Thanks to scientific labour and decades of tax-funded public research, breakthrough Covid-19 vaccines are reaching the public. But not all publics – especially people living in the most exploited and impoverished regions globally. Powerful alliances of wealthy nations, philanthropic foundations, and monopolistic corporations are thwarting efforts to roll out Covid-19 vaccines more equitably. What are the lived experiences of public health specialists and citizens in developing regions experiencing systematic vaccine shortages? Which groups are militating against the sharing of publicly funded vaccine manufacturing know-how, and why? Which theories and tools from human rights law and feminist political economy can challenge the intransigence and power of these groups?

Felogene Anumo is a pan-African feminist activist who is passionate about using her creativity, politics and intellect to strengthen feminist movements to build collective power. She leads AWID's #FeministBailout and economic recovery plans which aims to bring together feminist and social justice movements to rethink, reimagine and demand the re-centering systems of care in our economies and ecologies. 

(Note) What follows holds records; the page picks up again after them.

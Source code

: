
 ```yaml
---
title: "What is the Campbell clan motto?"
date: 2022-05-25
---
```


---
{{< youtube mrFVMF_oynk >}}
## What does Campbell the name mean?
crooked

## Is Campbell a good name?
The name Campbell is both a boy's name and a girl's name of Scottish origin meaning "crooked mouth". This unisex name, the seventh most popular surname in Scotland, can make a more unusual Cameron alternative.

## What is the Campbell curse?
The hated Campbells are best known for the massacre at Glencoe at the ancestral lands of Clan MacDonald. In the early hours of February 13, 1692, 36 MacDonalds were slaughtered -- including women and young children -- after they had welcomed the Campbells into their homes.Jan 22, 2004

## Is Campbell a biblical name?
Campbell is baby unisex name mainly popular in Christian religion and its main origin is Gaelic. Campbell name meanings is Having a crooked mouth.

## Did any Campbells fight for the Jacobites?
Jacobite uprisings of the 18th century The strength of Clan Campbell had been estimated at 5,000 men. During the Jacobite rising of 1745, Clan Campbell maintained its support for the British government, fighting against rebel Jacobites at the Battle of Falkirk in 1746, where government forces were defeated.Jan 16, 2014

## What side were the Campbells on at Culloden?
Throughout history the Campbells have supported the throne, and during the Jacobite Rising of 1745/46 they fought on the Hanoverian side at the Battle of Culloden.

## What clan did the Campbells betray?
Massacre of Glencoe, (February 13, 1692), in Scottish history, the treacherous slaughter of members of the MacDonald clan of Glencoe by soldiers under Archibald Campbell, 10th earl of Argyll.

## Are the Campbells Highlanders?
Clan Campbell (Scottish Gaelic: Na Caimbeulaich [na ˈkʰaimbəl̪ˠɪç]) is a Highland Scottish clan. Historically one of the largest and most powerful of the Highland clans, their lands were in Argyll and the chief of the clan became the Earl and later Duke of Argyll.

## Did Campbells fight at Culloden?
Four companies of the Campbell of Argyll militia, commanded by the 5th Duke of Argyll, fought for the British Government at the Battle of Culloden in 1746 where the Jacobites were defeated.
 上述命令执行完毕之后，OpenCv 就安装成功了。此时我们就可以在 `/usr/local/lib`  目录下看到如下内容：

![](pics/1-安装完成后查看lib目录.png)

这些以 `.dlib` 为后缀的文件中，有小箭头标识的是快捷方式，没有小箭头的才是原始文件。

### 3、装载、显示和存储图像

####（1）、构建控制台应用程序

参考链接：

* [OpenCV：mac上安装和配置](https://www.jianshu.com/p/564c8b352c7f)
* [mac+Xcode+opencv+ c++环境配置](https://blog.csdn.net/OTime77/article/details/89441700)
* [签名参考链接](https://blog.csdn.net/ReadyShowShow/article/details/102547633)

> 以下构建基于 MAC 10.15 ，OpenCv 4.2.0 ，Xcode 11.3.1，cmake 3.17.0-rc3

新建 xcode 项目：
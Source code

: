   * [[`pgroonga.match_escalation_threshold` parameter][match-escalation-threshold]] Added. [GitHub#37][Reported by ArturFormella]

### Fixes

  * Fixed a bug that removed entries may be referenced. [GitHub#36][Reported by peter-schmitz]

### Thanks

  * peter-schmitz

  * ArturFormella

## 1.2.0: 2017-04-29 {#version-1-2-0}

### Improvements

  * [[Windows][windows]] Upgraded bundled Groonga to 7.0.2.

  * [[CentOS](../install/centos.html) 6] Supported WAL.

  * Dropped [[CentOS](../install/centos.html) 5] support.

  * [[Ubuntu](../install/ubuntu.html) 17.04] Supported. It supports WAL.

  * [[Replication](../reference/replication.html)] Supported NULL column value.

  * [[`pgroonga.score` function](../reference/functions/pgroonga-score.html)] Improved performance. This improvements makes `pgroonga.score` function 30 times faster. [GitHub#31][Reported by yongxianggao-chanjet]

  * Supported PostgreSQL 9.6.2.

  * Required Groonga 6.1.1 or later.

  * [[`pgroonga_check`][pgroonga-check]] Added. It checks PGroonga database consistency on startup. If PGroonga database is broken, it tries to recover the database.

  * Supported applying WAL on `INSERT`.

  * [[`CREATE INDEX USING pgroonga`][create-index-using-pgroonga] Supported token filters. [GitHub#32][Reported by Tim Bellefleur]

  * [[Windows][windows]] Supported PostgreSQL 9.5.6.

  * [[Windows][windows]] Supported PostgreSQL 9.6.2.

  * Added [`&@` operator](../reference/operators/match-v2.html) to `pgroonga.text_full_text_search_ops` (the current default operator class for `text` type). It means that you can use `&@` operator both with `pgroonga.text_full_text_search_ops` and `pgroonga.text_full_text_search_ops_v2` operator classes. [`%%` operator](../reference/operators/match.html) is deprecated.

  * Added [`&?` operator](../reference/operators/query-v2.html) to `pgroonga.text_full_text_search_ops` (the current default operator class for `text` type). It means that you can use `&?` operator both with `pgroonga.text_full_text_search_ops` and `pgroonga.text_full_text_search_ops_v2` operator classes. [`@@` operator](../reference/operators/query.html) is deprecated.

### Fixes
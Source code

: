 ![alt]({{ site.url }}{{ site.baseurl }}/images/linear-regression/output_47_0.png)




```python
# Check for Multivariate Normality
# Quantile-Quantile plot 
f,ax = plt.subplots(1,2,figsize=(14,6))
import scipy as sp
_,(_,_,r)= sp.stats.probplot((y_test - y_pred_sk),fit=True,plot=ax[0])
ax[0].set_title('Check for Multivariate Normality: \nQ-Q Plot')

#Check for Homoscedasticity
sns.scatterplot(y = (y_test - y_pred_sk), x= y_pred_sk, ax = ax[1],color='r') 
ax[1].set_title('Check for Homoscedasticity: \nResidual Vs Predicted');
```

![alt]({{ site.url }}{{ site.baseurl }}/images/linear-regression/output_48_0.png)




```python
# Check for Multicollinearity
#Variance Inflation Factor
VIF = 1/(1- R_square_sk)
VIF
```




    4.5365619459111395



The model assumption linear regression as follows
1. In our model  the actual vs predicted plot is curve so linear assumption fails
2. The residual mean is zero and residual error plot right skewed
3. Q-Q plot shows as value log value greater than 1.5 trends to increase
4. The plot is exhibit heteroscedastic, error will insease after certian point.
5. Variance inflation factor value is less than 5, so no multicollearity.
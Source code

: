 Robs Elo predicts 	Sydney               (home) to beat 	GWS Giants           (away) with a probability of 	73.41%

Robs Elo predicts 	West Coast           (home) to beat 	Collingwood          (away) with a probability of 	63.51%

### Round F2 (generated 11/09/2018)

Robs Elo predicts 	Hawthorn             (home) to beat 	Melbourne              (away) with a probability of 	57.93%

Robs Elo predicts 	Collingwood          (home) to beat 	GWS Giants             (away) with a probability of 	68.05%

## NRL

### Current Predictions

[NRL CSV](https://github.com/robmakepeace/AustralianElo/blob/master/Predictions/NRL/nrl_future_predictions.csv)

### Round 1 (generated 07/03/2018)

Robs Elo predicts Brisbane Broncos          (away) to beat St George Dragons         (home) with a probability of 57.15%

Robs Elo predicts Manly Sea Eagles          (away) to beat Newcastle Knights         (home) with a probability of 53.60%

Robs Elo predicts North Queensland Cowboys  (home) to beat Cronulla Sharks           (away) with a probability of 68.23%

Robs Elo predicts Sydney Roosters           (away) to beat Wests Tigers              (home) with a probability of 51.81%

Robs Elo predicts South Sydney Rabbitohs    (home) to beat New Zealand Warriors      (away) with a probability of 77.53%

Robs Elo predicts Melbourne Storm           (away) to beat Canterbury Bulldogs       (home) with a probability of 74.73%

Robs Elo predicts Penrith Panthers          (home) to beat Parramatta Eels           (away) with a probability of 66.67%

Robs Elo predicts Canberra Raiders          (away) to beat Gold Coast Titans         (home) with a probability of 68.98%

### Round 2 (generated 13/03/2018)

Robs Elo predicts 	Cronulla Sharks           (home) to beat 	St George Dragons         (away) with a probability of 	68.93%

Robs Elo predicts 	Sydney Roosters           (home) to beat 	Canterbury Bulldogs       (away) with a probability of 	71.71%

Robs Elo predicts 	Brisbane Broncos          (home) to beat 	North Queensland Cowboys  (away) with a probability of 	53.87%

Judith Bueno de Mesquita is Co-Deputy Director of the Human Rights Centre and a Senior Lecturer in the School of Law and Human Rights Centre. An inter-disciplinary scholar who has been working at the intersection of international human rights law and global public health for two decades, her current research focuses on COVID-19 and human rights. Her academic research has explored how the right to heath can be interpreted in the context of COVID-19, and how international human rights law can be used to legally underpin global. Solidarity in the COVID-19 response. She has also worked closely with international organisations on COVID-19 and human rights, amongst other serving as a Consultant with the Independent Panel on Pandemic Preparedness and Response (IPPPR).

Professor Anuj Kapilashrami is an Interdisciplinary social scientist trained in Sociology and Public health and Professor in Global health Policy and Equity in the School of Health & Social Care at University of Essex. Her work lies at the intersections of health politics and development praxis, with particular interest in understanding their interface with equity, human rights, and social justice. She a is longstanding member of the People’s Health Movement, and convened its Scotland chapter (until 2019). Kapilashrami also serves as Trustee on the board of Health Poverty Action and as Gender Equity advisor for WHO’s Human Reproduction Programme.

Professor Amos Laar is a tenure-track academic at the University of Ghana School of Public Health. Currently, his research and professional practice focus on three distinct, yet related areas of public health: Bioethics (including food ethics, ethics & public health, health & human rights); Public Health Nutrition (including food environments, food systems, and nutrition-related non-communicable diseases); and Social Public Health (including how social forces, commercial forces, and structural violence influence realization of health). He is the Principal Investigator of the IDRC-funded ‘MEALS4NCDs project’, which is providing Measurement, Evaluation, Accountability and Leadership Support for NCDs prevention in Ghana.   

Professor Linsey McGoey is director of the Centre for Economic Sociology and Innovation at the University of Essex. She is the author of two books No Such Thing as a Free Gift: The Gates Foundation and the Price of Philanthropy and most recently The Unknowers: How Strategic Ignorance Rules the Worldand has written for The New York Times and Guardian newspaper on inequality and billionaire power today.